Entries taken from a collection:
==*==
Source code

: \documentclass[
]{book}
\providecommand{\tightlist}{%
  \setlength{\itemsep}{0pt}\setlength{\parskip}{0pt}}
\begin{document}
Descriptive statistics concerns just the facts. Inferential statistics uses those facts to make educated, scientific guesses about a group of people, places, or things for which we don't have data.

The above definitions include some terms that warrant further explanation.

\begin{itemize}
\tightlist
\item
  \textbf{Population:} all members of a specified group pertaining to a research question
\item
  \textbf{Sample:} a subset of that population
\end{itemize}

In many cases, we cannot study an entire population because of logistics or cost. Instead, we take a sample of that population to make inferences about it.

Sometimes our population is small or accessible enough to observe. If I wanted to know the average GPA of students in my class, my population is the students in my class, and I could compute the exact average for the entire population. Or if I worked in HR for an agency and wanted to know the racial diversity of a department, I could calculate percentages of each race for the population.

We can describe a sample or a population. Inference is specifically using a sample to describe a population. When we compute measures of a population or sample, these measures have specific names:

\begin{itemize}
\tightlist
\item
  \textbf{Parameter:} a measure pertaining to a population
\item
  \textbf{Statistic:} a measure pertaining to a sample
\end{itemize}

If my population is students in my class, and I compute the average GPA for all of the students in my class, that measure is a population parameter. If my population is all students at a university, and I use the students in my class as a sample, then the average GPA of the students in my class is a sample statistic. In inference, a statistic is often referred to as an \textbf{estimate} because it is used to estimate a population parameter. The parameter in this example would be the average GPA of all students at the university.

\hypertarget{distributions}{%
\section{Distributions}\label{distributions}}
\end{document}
==*==
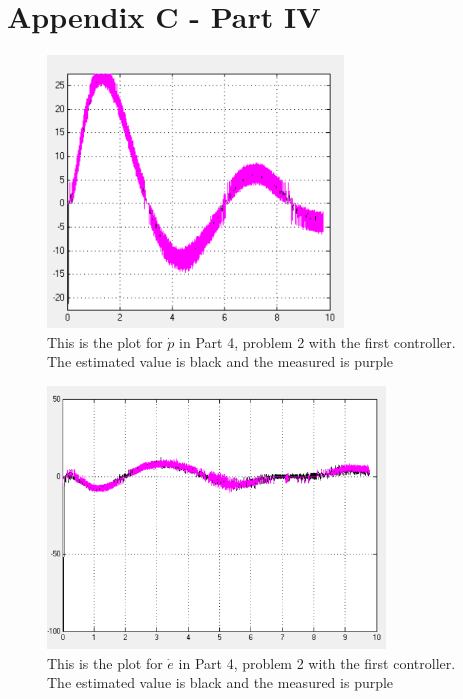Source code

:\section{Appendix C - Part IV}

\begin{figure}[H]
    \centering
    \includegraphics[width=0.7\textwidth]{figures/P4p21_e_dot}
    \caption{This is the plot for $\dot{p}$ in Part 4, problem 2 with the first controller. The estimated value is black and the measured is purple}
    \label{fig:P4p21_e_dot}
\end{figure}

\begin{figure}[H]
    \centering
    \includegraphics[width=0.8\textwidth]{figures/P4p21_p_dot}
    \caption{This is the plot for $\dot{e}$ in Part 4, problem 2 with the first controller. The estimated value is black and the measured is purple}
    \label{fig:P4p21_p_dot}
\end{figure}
==*==
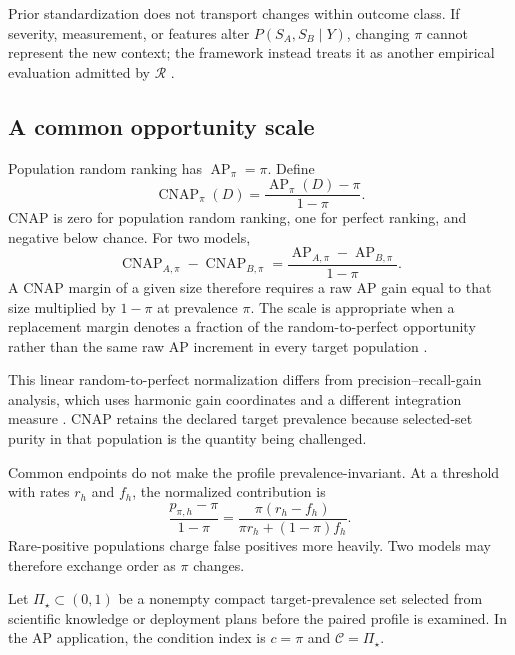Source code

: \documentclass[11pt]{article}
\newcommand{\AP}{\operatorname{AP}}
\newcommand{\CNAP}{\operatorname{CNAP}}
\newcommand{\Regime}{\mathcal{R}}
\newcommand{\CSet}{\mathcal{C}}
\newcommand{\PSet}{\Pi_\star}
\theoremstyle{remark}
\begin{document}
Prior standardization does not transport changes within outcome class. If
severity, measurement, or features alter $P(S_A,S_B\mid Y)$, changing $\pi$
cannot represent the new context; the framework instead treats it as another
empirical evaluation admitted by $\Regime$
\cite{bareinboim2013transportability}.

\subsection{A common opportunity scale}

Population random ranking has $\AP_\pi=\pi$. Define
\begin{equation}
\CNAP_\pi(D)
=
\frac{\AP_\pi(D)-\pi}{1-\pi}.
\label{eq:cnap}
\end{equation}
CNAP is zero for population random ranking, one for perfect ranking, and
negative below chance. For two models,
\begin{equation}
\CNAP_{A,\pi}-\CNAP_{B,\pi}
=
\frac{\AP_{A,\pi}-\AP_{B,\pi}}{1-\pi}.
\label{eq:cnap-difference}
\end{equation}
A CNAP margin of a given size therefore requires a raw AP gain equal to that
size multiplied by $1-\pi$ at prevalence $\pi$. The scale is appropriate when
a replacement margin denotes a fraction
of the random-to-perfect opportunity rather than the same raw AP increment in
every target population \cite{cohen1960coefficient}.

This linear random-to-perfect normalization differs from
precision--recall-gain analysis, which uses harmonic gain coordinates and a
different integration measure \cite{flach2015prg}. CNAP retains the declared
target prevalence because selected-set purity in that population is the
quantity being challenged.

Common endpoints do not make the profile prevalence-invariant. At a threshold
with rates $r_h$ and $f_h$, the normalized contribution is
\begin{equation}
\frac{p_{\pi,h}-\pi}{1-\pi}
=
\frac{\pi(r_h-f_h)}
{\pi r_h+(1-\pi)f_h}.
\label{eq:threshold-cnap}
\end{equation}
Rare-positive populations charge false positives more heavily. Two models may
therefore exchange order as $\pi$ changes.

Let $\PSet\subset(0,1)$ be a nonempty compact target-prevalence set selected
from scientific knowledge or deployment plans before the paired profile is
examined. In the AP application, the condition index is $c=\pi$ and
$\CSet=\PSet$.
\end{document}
==*==
TASK STATEMENT >>
Return every line of the records in which the word "make" is found.

FINISHED TASK >>
Descriptive statistics concerns just the facts. Inferential statistics uses those facts to make educated, scientific guesses about a group of people, places, or things for which we don't have data.
In many cases, we cannot study an entire population because of logistics or cost. Instead, we take a sample of that population to make inferences about it.
Common endpoints do not make the profile prevalence-invariant. At a threshold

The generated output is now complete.